- **WHAT YOU SHOULD DO**
Please print all of the records that follow with nothing altered.

- **SUPPLIED ENTRIES**
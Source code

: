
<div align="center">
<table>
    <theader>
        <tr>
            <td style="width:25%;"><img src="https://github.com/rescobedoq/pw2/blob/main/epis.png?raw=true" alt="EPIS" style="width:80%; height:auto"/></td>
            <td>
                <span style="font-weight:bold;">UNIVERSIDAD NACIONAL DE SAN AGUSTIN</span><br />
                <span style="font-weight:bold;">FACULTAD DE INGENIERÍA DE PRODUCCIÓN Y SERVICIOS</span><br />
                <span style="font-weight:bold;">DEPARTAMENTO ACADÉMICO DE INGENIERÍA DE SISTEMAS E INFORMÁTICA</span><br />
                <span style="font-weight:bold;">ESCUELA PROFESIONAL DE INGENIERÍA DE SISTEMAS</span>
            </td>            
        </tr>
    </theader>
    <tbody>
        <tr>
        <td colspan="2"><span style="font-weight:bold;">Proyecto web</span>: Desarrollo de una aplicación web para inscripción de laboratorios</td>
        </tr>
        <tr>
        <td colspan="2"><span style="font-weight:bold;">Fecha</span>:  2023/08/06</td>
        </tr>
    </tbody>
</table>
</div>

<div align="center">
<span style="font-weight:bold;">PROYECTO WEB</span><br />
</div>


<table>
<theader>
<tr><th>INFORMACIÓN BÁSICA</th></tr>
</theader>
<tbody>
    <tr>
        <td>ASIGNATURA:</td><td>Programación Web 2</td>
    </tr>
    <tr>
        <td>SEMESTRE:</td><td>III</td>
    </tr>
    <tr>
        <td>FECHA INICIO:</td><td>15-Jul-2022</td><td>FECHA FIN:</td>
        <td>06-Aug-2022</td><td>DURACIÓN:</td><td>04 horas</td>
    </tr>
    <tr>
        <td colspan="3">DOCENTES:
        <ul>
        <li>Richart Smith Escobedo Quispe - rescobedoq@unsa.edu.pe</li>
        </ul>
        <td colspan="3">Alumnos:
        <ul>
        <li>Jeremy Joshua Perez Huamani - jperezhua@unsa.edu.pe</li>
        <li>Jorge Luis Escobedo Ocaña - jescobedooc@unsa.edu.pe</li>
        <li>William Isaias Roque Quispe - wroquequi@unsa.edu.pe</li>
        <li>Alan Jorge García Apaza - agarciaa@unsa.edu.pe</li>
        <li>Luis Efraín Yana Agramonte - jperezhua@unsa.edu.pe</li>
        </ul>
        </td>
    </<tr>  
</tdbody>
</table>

- **EXERCISE RESULT**
Source code

:
<div align="center">
<table>
    <theader>
        <tr>
            <td style="width:25%;"><img src="https://github.com/rescobedoq/pw2/blob/main/epis.png?raw=true" alt="EPIS" style="width:80%; height:auto"/></td>
            <td>
                <span style="font-weight:bold;">UNIVERSIDAD NACIONAL DE SAN AGUSTIN</span><br />
                <span style="font-weight:bold;">FACULTAD DE INGENIERÍA DE PRODUCCIÓN Y SERVICIOS</span><br />
                <span style="font-weight:bold;">DEPARTAMENTO ACADÉMICO DE INGENIERÍA DE SISTEMAS E INFORMÁTICA</span><br />
                <span style="font-weight:bold;">ESCUELA PROFESIONAL DE INGENIERÍA DE SISTEMAS</span>
            </td>            
        </tr>
    </theader>
    <tbody>
        <tr>
        <td colspan="2"><span style="font-weight:bold;">Proyecto web</span>: Desarrollo de una aplicación web para inscripción de laboratorios</td>
        </tr>
        <tr>
        <td colspan="2"><span style="font-weight:bold;">Fecha</span>:  2023/08/06</td>
        </tr>
    </tbody>
</table>
</div>

<div align="center">
<span style="font-weight:bold;">PROYECTO WEB</span><br />
</div>


<table>
<theader>
<tr><th>INFORMACIÓN BÁSICA</th></tr>
</theader>
<tbody>
    <tr>
        <td>ASIGNATURA:</td><td>Programación Web 2</td>
    </tr>
    <tr>
        <td>SEMESTRE:</td><td>III</td>
    </tr>
    <tr>
        <td>FECHA INICIO:</td><td>15-Jul-2022</td><td>FECHA FIN:</td>
        <td>06-Aug-2022</td><td>DURACIÓN:</td><td>04 horas</td>
    </tr>
    <tr>
        <td colspan="3">DOCENTES:
        <ul>
        <li>Richart Smith Escobedo Quispe - rescobedoq@unsa.edu.pe</li>
        </ul>
        <td colspan="3">Alumnos:
        <ul>
        <li>Jeremy Joshua Perez Huamani - jperezhua@unsa.edu.pe</li>
        <li>Jorge Luis Escobedo Ocaña - jescobedooc@unsa.edu.pe</li>
        <li>William Isaias Roque Quispe - wroquequi@unsa.edu.pe</li>
        <li>Alan Jorge García Apaza - agarciaa@unsa.edu.pe</li>
        <li>Luis Efraín Yana Agramonte - jperezhua@unsa.edu.pe</li>
        </ul>
        </td>
    </<tr>  
</tdbody>
</table>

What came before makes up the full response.